◆ **Excerpts from a dataset**
::::
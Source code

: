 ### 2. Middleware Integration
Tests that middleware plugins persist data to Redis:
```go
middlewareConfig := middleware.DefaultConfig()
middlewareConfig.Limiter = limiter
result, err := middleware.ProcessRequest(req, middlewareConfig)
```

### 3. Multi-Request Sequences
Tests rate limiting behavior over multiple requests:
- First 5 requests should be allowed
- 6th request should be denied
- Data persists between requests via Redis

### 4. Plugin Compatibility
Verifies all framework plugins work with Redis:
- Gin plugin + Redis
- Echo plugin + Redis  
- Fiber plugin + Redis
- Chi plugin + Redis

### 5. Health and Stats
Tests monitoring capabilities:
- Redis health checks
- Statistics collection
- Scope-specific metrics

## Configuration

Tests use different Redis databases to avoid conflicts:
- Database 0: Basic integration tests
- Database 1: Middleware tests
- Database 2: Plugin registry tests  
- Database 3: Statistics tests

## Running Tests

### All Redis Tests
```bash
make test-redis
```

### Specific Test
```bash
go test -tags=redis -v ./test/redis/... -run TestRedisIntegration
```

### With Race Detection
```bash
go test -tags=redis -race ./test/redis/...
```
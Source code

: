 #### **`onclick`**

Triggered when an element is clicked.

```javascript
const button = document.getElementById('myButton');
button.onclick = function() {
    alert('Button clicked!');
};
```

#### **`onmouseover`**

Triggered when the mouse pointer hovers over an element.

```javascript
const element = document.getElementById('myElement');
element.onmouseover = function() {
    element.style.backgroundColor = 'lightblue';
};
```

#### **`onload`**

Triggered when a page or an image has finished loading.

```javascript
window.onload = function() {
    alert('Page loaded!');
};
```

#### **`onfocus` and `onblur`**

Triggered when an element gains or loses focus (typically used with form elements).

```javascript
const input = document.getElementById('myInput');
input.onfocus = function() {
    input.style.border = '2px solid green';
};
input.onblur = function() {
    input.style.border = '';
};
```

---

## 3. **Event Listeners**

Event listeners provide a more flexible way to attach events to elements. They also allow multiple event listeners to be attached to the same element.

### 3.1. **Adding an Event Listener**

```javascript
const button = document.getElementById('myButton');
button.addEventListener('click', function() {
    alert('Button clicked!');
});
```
::::
◆ **Exercise instructions**
Your whole answer should be one number, the count of lines in the records that hold "onmouseover".

◆ **Answer below**
2